**TASK DESCRIPTION:**
Below are records to repeat exactly. Omit the pictures from the copy.

**EXERCISE DATA:**
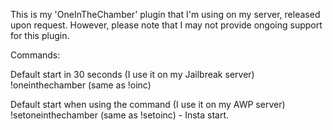 This is my 'OneInTheChamber' plugin that I'm using on my server, released upon request. However, please note that I may not provide ongoing support for this plugin.

Commands:

Default start in 30 seconds (I use it on my Jailbreak server)
!oneinthechamber (same as !oinc)

Default start when using the command (I use it on my AWP server)
!setoneinthechamber (same as !setoinc) - Insta start.
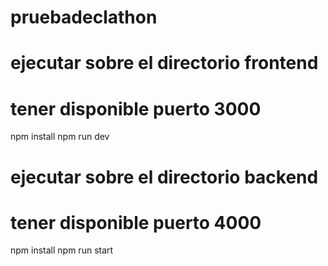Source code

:# pruebadeclathon

# ejecutar sobre el directorio frontend

# tener disponible puerto 3000

npm install
npm run dev

# ejecutar sobre el directorio backend

# tener disponible puerto 4000

npm install
npm run start
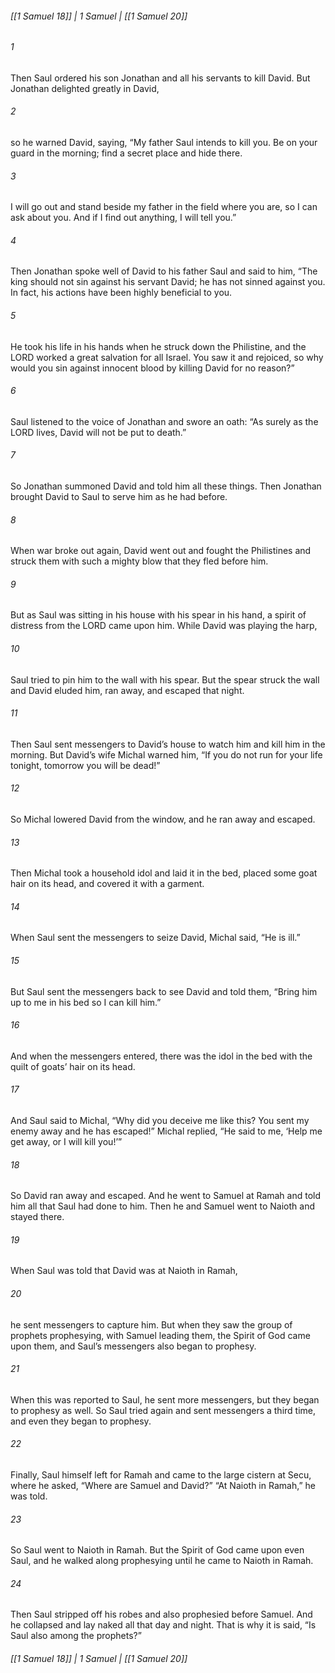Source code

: ###### [[1 Samuel 18]] | 1 Samuel | [[1 Samuel 20]]

###### 1
Then Saul ordered his son Jonathan and all his servants to kill David. But Jonathan delighted greatly in David,
###### 2
so he warned David, saying, “My father Saul intends to kill you. Be on your guard in the morning; find a secret place and hide there.
###### 3
I will go out and stand beside my father in the field where you are, so I can ask about you. And if I find out anything, I will tell you.”
###### 4
Then Jonathan spoke well of David to his father Saul and said to him, “The king should not sin against his servant David; he has not sinned against you. In fact, his actions have been highly beneficial to you.
###### 5
He took his life in his hands when he struck down the Philistine, and the LORD worked a great salvation for all Israel. You saw it and rejoiced, so why would you sin against innocent blood by killing David for no reason?”
###### 6
Saul listened to the voice of Jonathan and swore an oath: “As surely as the LORD lives, David will not be put to death.”
###### 7
So Jonathan summoned David and told him all these things. Then Jonathan brought David to Saul to serve him as he had before.
###### 8
When war broke out again, David went out and fought the Philistines and struck them with such a mighty blow that they fled before him.
###### 9
But as Saul was sitting in his house with his spear in his hand, a spirit of distress from the LORD came upon him. While David was playing the harp,
###### 10
Saul tried to pin him to the wall with his spear. But the spear struck the wall and David eluded him, ran away, and escaped that night.
###### 11
Then Saul sent messengers to David’s house to watch him and kill him in the morning. But David’s wife Michal warned him, “If you do not run for your life tonight, tomorrow you will be dead!”
###### 12
So Michal lowered David from the window, and he ran away and escaped.
###### 13
Then Michal took a household idol and laid it in the bed, placed some goat hair on its head, and covered it with a garment.
###### 14
When Saul sent the messengers to seize David, Michal said, “He is ill.”
###### 15
But Saul sent the messengers back to see David and told them, “Bring him up to me in his bed so I can kill him.”
###### 16
And when the messengers entered, there was the idol in the bed with the quilt of goats’ hair on its head.
###### 17
And Saul said to Michal, “Why did you deceive me like this? You sent my enemy away and he has escaped!” Michal replied, “He said to me, ‘Help me get away, or I will kill you!’”
###### 18
So David ran away and escaped. And he went to Samuel at Ramah and told him all that Saul had done to him. Then he and Samuel went to Naioth and stayed there.
###### 19
When Saul was told that David was at Naioth in Ramah,
###### 20
he sent messengers to capture him. But when they saw the group of prophets prophesying, with Samuel leading them, the Spirit of God came upon them, and Saul’s messengers also began to prophesy.
###### 21
When this was reported to Saul, he sent more messengers, but they began to prophesy as well. So Saul tried again and sent messengers a third time, and even they began to prophesy.
###### 22
Finally, Saul himself left for Ramah and came to the large cistern at Secu, where he asked, “Where are Samuel and David?” “At Naioth in Ramah,” he was told.
###### 23
So Saul went to Naioth in Ramah. But the Spirit of God came upon even Saul, and he walked along prophesying until he came to Naioth in Ramah.
###### 24
Then Saul stripped off his robes and also prophesied before Samuel. And he collapsed and lay naked all that day and night. That is why it is said, “Is Saul also among the prophets?”

###### [[1 Samuel 18]] | 1 Samuel | [[1 Samuel 20]]
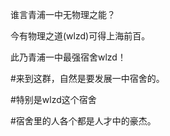 谁言青浦一中无物理之能？

今有物理之道(wlzd)可得上海前百。

此乃青浦一中最强宿舍wlzd！

#来到这群，自然是要发展一中宿舍的。

#特别是wlzd这个宿舍

#宿舍里的人各个都是人才中的豪杰。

**ANSWER FOR THE TASK:**
 This is my 'OneInTheChamber' plugin that I'm using on my server, released upon request. However, please note that I may not provide ongoing support for this plugin.

Commands:

Default start in 30 seconds (I use it on my Jailbreak server)
!oneinthechamber (same as !oinc)

Default start when using the command (I use it on my AWP server)
!setoneinthechamber (same as !setoinc) - Insta start.
Source code

:# pruebadeclathon

# ejecutar sobre el directorio frontend

# tener disponible puerto 3000

npm install
npm run dev

# ejecutar sobre el directorio backend

# tener disponible puerto 4000

npm install
npm run start
Source code

: ###### [[1 Samuel 18]] | 1 Samuel | [[1 Samuel 20]]

###### 1
Then Saul ordered his son Jonathan and all his servants to kill David. But Jonathan delighted greatly in David,
###### 2
so he warned David, saying, “My father Saul intends to kill you. Be on your guard in the morning; find a secret place and hide there.
###### 3
I will go out and stand beside my father in the field where you are, so I can ask about you. And if I find out anything, I will tell you.”
###### 4
Then Jonathan spoke well of David to his father Saul and said to him, “The king should not sin against his servant David; he has not sinned against you. In fact, his actions have been highly beneficial to you.
###### 5
He took his life in his hands when he struck down the Philistine, and the LORD worked a great salvation for all Israel. You saw it and rejoiced, so why would you sin against innocent blood by killing David for no reason?”
###### 6
Saul listened to the voice of Jonathan and swore an oath: “As surely as the LORD lives, David will not be put to death.”
###### 7
So Jonathan summoned David and told him all these things. Then Jonathan brought David to Saul to serve him as he had before.
###### 8
When war broke out again, David went out and fought the Philistines and struck them with such a mighty blow that they fled before him.
###### 9
But as Saul was sitting in his house with his spear in his hand, a spirit of distress from the LORD came upon him. While David was playing the harp,
###### 10
Saul tried to pin him to the wall with his spear. But the spear struck the wall and David eluded him, ran away, and escaped that night.
###### 11
Then Saul sent messengers to David’s house to watch him and kill him in the morning. But David’s wife Michal warned him, “If you do not run for your life tonight, tomorrow you will be dead!”
###### 12
So Michal lowered David from the window, and he ran away and escaped.
###### 13
Then Michal took a household idol and laid it in the bed, placed some goat hair on its head, and covered it with a garment.
###### 14
When Saul sent the messengers to seize David, Michal said, “He is ill.”
###### 15
But Saul sent the messengers back to see David and told them, “Bring him up to me in his bed so I can kill him.”
###### 16
And when the messengers entered, there was the idol in the bed with the quilt of goats’ hair on its head.
###### 17
And Saul said to Michal, “Why did you deceive me like this? You sent my enemy away and he has escaped!” Michal replied, “He said to me, ‘Help me get away, or I will kill you!’”
###### 18
So David ran away and escaped. And he went to Samuel at Ramah and told him all that Saul had done to him. Then he and Samuel went to Naioth and stayed there.
###### 19
When Saul was told that David was at Naioth in Ramah,
###### 20
he sent messengers to capture him. But when they saw the group of prophets prophesying, with Samuel leading them, the Spirit of God came upon them, and Saul’s messengers also began to prophesy.
###### 21
When this was reported to Saul, he sent more messengers, but they began to prophesy as well. So Saul tried again and sent messengers a third time, and even they began to prophesy.
###### 22
Finally, Saul himself left for Ramah and came to the large cistern at Secu, where he asked, “Where are Samuel and David?” “At Naioth in Ramah,” he was told.
###### 23
So Saul went to Naioth in Ramah. But the Spirit of God came upon even Saul, and he walked along prophesying until he came to Naioth in Ramah.
###### 24
Then Saul stripped off his robes and also prophesied before Samuel. And he collapsed and lay naked all that day and night. That is why it is said, “Is Saul also among the prophets?”

###### [[1 Samuel 18]] | 1 Samuel | [[1 Samuel 20]]
 谁言青浦一中无物理之能？

今有物理之道(wlzd)可得上海前百。

此乃青浦一中最强宿舍wlzd！

#来到这群，自然是要发展一中宿舍的。

#特别是wlzd这个宿舍

#宿舍里的人各个都是人才中的豪杰。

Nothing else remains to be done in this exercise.